TASK: Check every line below for the word "Regulator" and copy each one that has it.
>>
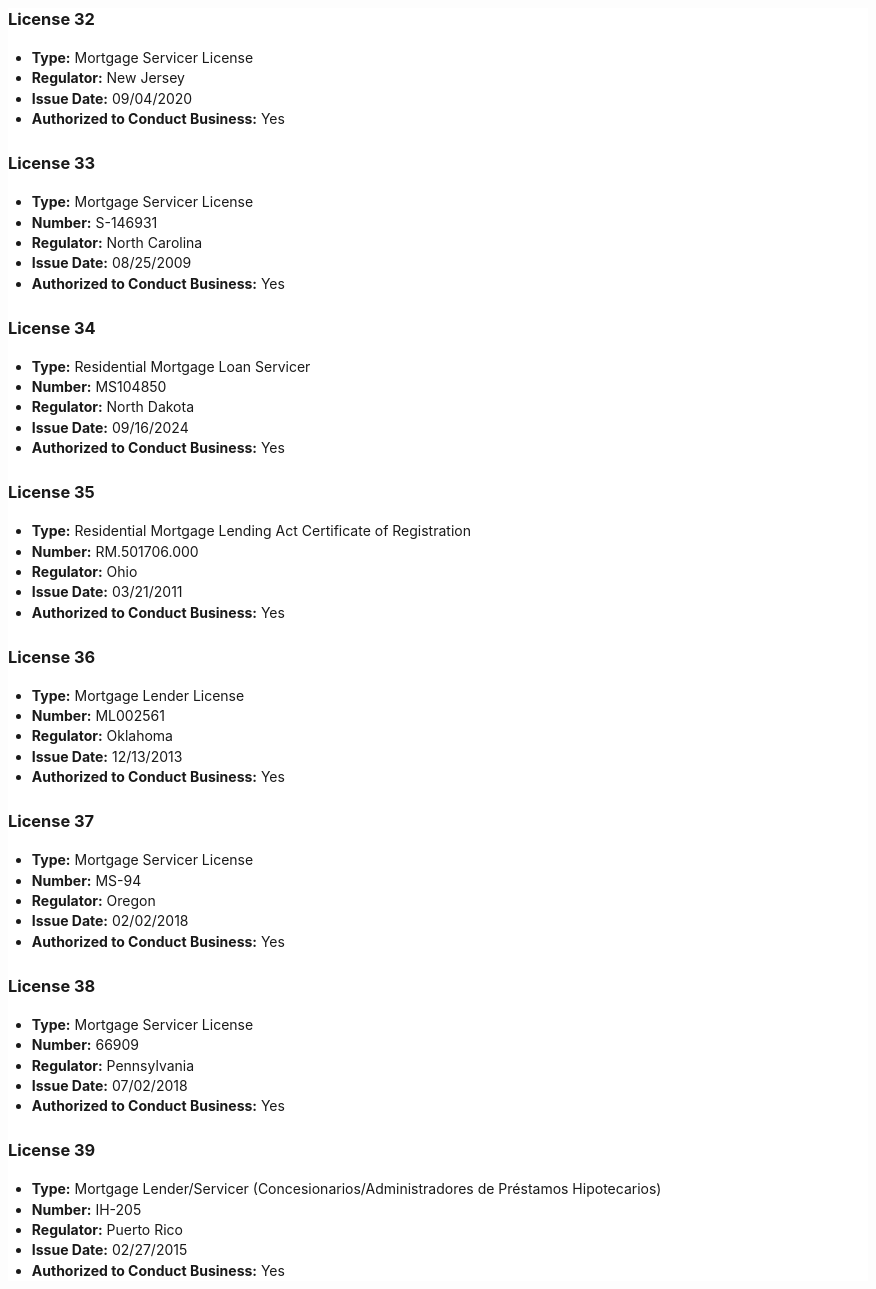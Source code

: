 ### License 32
- **Type:** Mortgage Servicer License
- **Regulator:** New Jersey
- **Issue Date:** 09/04/2020
- **Authorized to Conduct Business:** Yes

### License 33
- **Type:** Mortgage Servicer License
- **Number:** S-146931
- **Regulator:** North Carolina
- **Issue Date:** 08/25/2009
- **Authorized to Conduct Business:** Yes

### License 34
- **Type:** Residential Mortgage Loan Servicer
- **Number:** MS104850
- **Regulator:** North Dakota
- **Issue Date:** 09/16/2024
- **Authorized to Conduct Business:** Yes

### License 35
- **Type:** Residential Mortgage Lending Act Certificate of Registration
- **Number:** RM.501706.000
- **Regulator:** Ohio
- **Issue Date:** 03/21/2011
- **Authorized to Conduct Business:** Yes

### License 36
- **Type:** Mortgage Lender License
- **Number:** ML002561
- **Regulator:** Oklahoma
- **Issue Date:** 12/13/2013
- **Authorized to Conduct Business:** Yes

### License 37
- **Type:** Mortgage Servicer License
- **Number:** MS-94
- **Regulator:** Oregon
- **Issue Date:** 02/02/2018
- **Authorized to Conduct Business:** Yes

### License 38
- **Type:** Mortgage Servicer License
- **Number:** 66909
- **Regulator:** Pennsylvania
- **Issue Date:** 07/02/2018
- **Authorized to Conduct Business:** Yes

### License 39
- **Type:** Mortgage Lender/Servicer (Concesionarios/Administradores de Préstamos Hipotecarios)
- **Number:** IH-205
- **Regulator:** Puerto Rico
- **Issue Date:** 02/27/2015
- **Authorized to Conduct Business:** Yes
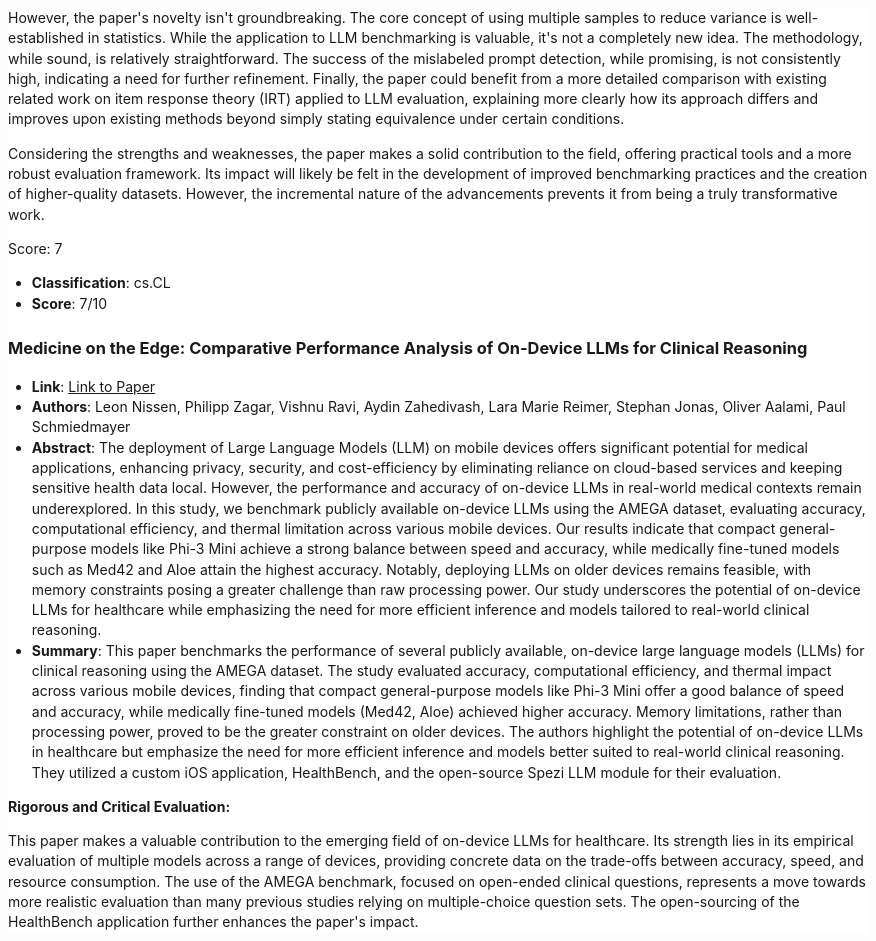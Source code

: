 However, the paper's novelty isn't groundbreaking.  The core concept of using multiple samples to reduce variance is well-established in statistics. While the application to LLM benchmarking is valuable, it's not a completely new idea.  The methodology, while sound, is relatively straightforward.  The success of the mislabeled prompt detection, while promising, is not consistently high, indicating a need for further refinement.  Finally, the paper could benefit from a more detailed comparison with existing related work on item response theory (IRT) applied to LLM evaluation,  explaining more clearly how its approach differs and improves upon existing methods beyond simply stating equivalence under certain conditions.

Considering the strengths and weaknesses, the paper makes a solid contribution to the field, offering practical tools and a more robust evaluation framework.  Its impact will likely be felt in the development of improved benchmarking practices and the creation of higher-quality datasets. However, the incremental nature of the advancements prevents it from being a truly transformative work.

Score: 7

- **Classification**: cs.CL
- **Score**: 7/10

### Medicine on the Edge: Comparative Performance Analysis of On-Device LLMs for Clinical Reasoning
- **Link**: [Link to Paper](http://arxiv.org/abs/2502.08954v1)
- **Authors**: Leon Nissen, Philipp Zagar, Vishnu Ravi, Aydin Zahedivash, Lara Marie Reimer, Stephan Jonas, Oliver Aalami, Paul Schmiedmayer
- **Abstract**: The deployment of Large Language Models (LLM) on mobile devices offers significant potential for medical applications, enhancing privacy, security, and cost-efficiency by eliminating reliance on cloud-based services and keeping sensitive health data local. However, the performance and accuracy of on-device LLMs in real-world medical contexts remain underexplored. In this study, we benchmark publicly available on-device LLMs using the AMEGA dataset, evaluating accuracy, computational efficiency, and thermal limitation across various mobile devices. Our results indicate that compact general-purpose models like Phi-3 Mini achieve a strong balance between speed and accuracy, while medically fine-tuned models such as Med42 and Aloe attain the highest accuracy. Notably, deploying LLMs on older devices remains feasible, with memory constraints posing a greater challenge than raw processing power. Our study underscores the potential of on-device LLMs for healthcare while emphasizing the need for more efficient inference and models tailored to real-world clinical reasoning.
- **Summary**: This paper benchmarks the performance of several publicly available, on-device large language models (LLMs) for clinical reasoning using the AMEGA dataset.  The study evaluated accuracy, computational efficiency, and thermal impact across various mobile devices, finding that compact general-purpose models like Phi-3 Mini offer a good balance of speed and accuracy, while medically fine-tuned models (Med42, Aloe) achieved higher accuracy.  Memory limitations, rather than processing power, proved to be the greater constraint on older devices. The authors highlight the potential of on-device LLMs in healthcare but emphasize the need for more efficient inference and models better suited to real-world clinical reasoning.  They utilized a custom iOS application, HealthBench, and the open-source Spezi LLM module for their evaluation.


**Rigorous and Critical Evaluation:**

This paper makes a valuable contribution to the emerging field of on-device LLMs for healthcare.  Its strength lies in its empirical evaluation of multiple models across a range of devices, providing concrete data on the trade-offs between accuracy, speed, and resource consumption. The use of the AMEGA benchmark, focused on open-ended clinical questions, represents a move towards more realistic evaluation than many previous studies relying on multiple-choice question sets. The open-sourcing of the HealthBench application further enhances the paper's impact.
<<
YOUR SOLUTION:
- **Regulator:** New Jersey
- **Regulator:** North Carolina
- **Regulator:** North Dakota
- **Regulator:** Ohio
- **Regulator:** Oklahoma
- **Regulator:** Oregon
- **Regulator:** Pennsylvania
- **Regulator:** Puerto Rico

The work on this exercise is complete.